Friedman, who now writes for The Hollywood Reporter, charges that the blowup over his Wolverine review was just a cover (admittedly, it did seem strange at the time, since his offending column would have had to be approved by an editor prior to publication). The real cause for his termination may have been Tom Cruise, who, "a source" alleges, demanded that Friedman be fired as a condition of the actor signing on to star in Fox's Wichita, a movie with Cameron Diaz.
The evidence? Friedman claims that at Isaac Hayes's funeral last year, Kelly Preston pulled him aside and called him a "religious bigot" for attacking Scientology in a number of his columns, and she later complained about him to Fox News's Roger Ailes and John Moody. "When she couldn't get Moody to fire Friedman, she called him a [obscenity]," says the source. Later, Ailes and Moody allegedly agreed to meet with a Church of Scientology spokesman and subsequently forbade Friedman from writing about the death of Jett Travolta. Also, Friedman was supposedly asked to go easy on Cruise's Valkyrie by 20th Century Fox chairman Jim Gianopoulos, since Fox was distributing the movie internationally (a fat lot of good that did!).
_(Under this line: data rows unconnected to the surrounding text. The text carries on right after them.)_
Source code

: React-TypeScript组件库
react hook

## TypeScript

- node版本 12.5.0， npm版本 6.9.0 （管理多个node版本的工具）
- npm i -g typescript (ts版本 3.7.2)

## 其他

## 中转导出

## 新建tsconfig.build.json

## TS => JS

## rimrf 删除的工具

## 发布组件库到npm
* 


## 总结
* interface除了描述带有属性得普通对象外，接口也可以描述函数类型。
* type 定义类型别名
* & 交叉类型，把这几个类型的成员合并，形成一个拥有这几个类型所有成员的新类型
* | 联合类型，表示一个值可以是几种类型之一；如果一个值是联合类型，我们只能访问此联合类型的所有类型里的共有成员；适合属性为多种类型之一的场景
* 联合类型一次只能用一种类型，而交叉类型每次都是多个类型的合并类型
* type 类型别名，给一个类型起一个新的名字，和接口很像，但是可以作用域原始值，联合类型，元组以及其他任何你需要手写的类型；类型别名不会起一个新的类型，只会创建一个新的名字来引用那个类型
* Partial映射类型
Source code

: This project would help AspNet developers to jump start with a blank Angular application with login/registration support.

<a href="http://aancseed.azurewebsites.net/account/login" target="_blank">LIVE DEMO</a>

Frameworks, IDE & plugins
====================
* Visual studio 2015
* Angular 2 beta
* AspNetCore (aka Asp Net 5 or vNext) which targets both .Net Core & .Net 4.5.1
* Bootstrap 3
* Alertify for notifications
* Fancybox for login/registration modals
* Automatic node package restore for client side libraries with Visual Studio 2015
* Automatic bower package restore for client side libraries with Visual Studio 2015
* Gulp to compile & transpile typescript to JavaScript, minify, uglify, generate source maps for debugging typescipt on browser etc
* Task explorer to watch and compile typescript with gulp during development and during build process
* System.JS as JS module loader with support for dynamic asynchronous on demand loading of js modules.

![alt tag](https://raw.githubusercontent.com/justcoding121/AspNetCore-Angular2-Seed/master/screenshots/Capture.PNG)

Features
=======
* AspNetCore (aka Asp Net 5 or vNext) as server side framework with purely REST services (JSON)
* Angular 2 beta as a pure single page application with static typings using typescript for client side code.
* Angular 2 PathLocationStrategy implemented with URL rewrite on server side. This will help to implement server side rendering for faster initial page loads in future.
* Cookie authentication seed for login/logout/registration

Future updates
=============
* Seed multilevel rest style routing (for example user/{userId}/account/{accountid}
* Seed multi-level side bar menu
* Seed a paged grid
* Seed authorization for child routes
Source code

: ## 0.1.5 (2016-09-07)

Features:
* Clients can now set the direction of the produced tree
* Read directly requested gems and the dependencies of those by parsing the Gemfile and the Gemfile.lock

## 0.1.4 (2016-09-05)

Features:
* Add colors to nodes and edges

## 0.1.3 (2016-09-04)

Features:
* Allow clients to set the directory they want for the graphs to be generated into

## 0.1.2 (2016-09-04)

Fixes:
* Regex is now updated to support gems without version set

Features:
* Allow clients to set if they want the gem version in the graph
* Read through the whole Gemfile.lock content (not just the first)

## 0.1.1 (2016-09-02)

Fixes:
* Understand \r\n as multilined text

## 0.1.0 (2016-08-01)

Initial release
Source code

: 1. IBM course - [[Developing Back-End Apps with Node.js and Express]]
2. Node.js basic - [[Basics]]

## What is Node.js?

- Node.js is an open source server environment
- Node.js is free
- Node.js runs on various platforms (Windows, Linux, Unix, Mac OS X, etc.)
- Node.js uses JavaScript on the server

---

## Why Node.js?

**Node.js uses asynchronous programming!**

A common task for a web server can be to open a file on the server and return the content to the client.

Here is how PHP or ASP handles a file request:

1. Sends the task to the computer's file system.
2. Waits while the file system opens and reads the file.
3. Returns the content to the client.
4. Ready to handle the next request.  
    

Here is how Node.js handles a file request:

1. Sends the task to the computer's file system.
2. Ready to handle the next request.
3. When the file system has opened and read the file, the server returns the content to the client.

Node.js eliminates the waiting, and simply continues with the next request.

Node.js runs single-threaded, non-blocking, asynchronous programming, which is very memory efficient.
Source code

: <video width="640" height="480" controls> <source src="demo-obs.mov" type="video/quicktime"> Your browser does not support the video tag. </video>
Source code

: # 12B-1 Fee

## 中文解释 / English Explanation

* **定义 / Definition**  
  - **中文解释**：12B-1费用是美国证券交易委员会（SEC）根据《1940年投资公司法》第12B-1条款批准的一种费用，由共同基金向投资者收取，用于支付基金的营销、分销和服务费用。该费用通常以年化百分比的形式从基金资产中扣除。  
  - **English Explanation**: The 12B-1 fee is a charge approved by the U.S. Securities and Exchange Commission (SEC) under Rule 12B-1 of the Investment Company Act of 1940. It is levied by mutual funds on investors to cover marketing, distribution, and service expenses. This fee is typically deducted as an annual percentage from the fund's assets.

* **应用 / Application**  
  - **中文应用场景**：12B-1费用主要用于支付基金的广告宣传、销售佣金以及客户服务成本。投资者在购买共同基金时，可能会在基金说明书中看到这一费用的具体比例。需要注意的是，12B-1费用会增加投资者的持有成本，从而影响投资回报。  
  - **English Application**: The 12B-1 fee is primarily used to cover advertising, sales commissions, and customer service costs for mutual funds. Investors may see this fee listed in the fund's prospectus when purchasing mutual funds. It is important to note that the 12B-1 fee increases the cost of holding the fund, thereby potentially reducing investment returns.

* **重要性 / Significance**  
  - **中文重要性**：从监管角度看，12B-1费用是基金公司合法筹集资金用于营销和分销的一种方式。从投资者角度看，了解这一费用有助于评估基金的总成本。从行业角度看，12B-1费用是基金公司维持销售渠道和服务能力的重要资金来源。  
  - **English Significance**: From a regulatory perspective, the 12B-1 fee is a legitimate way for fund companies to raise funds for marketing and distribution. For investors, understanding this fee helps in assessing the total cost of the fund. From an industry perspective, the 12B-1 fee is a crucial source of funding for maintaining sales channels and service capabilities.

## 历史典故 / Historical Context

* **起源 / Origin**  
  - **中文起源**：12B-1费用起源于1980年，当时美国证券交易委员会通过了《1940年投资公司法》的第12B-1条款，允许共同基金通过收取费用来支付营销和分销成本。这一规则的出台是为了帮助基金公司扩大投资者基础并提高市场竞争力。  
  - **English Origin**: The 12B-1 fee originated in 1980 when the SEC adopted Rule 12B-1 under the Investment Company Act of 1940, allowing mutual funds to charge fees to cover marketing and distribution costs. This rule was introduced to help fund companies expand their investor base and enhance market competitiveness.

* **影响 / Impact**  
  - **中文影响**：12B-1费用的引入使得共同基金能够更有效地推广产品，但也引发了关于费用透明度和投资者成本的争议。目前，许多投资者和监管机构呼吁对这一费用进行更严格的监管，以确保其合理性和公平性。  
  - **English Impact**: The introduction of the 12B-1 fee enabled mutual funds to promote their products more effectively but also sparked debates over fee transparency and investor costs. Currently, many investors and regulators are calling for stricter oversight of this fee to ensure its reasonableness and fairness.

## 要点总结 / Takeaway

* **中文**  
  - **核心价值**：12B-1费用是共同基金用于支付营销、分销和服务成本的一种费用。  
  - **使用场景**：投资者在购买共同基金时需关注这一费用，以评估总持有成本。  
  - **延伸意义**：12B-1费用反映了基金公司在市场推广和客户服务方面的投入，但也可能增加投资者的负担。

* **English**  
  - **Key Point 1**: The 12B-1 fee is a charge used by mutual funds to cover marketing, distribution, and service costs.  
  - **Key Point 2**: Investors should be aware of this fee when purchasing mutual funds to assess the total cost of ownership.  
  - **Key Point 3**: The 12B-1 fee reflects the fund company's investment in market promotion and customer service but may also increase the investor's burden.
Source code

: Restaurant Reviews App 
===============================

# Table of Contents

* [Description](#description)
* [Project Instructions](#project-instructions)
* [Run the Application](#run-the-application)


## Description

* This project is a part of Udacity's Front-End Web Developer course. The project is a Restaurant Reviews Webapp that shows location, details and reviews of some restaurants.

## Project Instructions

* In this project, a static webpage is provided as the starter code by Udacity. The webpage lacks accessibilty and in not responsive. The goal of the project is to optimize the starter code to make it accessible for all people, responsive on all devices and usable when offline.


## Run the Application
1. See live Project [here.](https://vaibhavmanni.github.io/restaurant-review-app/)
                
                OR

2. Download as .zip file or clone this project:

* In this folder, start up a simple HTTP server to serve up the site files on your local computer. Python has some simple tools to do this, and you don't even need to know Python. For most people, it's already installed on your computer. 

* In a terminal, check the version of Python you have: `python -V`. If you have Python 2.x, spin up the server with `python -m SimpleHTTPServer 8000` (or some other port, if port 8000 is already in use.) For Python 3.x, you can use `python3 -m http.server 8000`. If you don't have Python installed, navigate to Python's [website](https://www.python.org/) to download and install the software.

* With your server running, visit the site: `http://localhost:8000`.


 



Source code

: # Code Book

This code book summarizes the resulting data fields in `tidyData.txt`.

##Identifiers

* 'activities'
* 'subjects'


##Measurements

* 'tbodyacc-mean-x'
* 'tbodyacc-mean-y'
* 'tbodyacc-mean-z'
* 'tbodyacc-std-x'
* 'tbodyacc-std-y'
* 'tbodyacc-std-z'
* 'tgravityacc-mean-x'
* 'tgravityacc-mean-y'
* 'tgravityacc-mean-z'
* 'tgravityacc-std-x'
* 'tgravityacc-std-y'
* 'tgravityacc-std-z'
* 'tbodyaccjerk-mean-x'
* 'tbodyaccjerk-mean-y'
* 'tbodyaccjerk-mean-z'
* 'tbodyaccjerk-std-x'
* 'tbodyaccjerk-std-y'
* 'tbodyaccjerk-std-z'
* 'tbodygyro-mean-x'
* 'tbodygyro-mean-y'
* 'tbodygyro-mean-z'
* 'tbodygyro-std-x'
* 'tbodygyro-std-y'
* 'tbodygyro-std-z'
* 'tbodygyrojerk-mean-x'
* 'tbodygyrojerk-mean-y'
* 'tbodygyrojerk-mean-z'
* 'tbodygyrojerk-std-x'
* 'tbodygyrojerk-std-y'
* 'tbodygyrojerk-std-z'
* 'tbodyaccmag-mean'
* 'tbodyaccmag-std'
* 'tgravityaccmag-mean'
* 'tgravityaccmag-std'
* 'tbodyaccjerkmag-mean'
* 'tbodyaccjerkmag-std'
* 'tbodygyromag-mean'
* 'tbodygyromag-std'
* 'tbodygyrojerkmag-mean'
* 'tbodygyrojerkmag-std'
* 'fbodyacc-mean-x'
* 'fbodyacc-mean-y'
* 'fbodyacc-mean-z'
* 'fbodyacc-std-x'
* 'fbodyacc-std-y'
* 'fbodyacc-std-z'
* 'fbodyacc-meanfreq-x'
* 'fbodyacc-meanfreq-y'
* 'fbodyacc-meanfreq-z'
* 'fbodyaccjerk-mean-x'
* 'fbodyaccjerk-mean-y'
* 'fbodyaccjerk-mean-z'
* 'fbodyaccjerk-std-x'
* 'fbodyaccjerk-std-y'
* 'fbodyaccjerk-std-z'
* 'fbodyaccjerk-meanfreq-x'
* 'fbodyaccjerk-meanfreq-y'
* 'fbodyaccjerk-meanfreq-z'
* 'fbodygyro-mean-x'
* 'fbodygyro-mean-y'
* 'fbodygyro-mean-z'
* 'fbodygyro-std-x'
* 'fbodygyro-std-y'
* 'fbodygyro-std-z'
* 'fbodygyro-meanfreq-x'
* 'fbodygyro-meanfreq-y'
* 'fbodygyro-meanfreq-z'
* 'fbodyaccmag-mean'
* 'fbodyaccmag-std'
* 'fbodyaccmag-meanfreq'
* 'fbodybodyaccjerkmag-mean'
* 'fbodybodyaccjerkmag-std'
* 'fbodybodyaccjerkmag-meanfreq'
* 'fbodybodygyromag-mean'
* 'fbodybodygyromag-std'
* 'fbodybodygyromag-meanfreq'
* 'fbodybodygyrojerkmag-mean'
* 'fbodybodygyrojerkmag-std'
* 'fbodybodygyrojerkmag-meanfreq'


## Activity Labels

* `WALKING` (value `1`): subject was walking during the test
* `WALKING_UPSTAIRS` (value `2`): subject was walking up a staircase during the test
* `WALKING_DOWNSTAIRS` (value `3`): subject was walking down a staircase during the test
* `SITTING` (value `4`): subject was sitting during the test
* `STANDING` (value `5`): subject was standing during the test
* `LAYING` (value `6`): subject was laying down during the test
And, in case you were worried that this story couldn't possibly get any more fantastic, don't! Friedman's attorney is claiming that Wolverine's leak was traced back to Rupert Murdoch himself, who asked for a DVD copy of the movie ("apparently, someone made another copy for themselves," says Garbus).
So is any of this true? Since it's one of the least crazy things Scientologists have ever been accused of, we're quite inclined to buy the whole thing. But since we'd like to keep our own job, and because we have no idea how deep this conspiracy runs, we'll also point out that it does still sound pretty crazy.